Within the records below, how many lines hold the string "left"? State that number and nothing else.
►
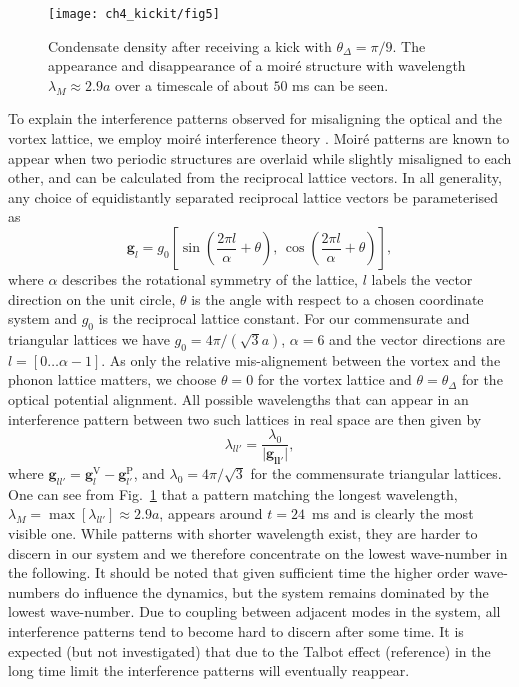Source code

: 	\begin{figure}[bt]
        \centering
		\texttt{[image: ch4\_kickit/fig5]}
		\caption{Condensate density after receiving a kick with $\theta_\Delta=\pi/9$. The appearance and disappearance of a moir\'e structure with wavelength $\lambda_M \approx 2.9 a$ over a timescale of about $50$ ms can be seen.}
		\label{fig:dtheta20_ev}
	\end{figure}

    To explain the interference patterns observed for misaligning the optical and the vortex lattice, we employ moir\'e interference theory \cite{SS:Kerman_jphyscon_2012}. Moir\'e patterns are known to appear when two periodic structures are overlaid while slightly misaligned to each other, and can be calculated from the reciprocal lattice vectors. In all generality, any choice of equidistantly separated reciprocal lattice vectors be parameterised as
    	\begin{equation}
    		\mathbf{g}_{l} = g_0 \left[ \sin\left( \frac{2\pi l}{\alpha}+\theta \right),\, \cos\left( \frac{2\pi l}{\alpha} +\theta\right) \right],
    	\end{equation}
    where $\alpha$ describes the rotational symmetry of the lattice, $l$ labels the vector direction on the unit circle, $\theta$ is the angle with respect to a chosen coordinate system and $g_0$ is the reciprocal lattice constant. For our commensurate and triangular lattices we have $g_0=4\pi/(\sqrt{3}a)$, $\alpha=6$ and the vector directions are $l=\left[0\dots\alpha-1\right]$. As only the relative mis-alignement between the vortex and the phonon lattice matters, we choose $\theta=0$ for the vortex lattice and $\theta=\theta_\Delta$ for the optical potential alignment.
    All possible wavelengths that can appear in an interference pattern between two such lattices in real space are then given by
    	\begin{equation}
    		\lambda_{ll'} = \frac{\lambda_0}{|\mathbf{\mathbf{g}_{ll'}|}},
    		\label{eq:InterferenceVectors}
    	\end{equation}
    where
    $\mathbf{g}_{ll'}=\mathbf{g}_{l}^{\text{V}}-\mathbf{g}_{l'}^{\text{P}}$, and
    $\lambda_0 = 4\pi/\sqrt{3}$ for the commensurate triangular lattices.
    One can see from Fig.~\ref{fig:dtheta20_ev} that a pattern matching the longest wavelength, $\lambda_M= \max[\lambda_{ll'}] \approx 2.9 a$, appears around $t=24$~ms and is clearly the most visible one. While patterns with shorter wavelength exist, they are harder to discern in our system and we therefore concentrate on the lowest wave-number in the following. It should be noted that given sufficient time the higher order wave-numbers do influence the dynamics, but the system remains dominated by the lowest wave-number. Due to coupling between adjacent modes in the system, all interference patterns tend to become hard to discern after some time. It is expected (but not investigated) that due to the Talbot effect (reference) in the long time limit the interference patterns will eventually reappear.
◄
▸ EXERCISE SOLUTION
2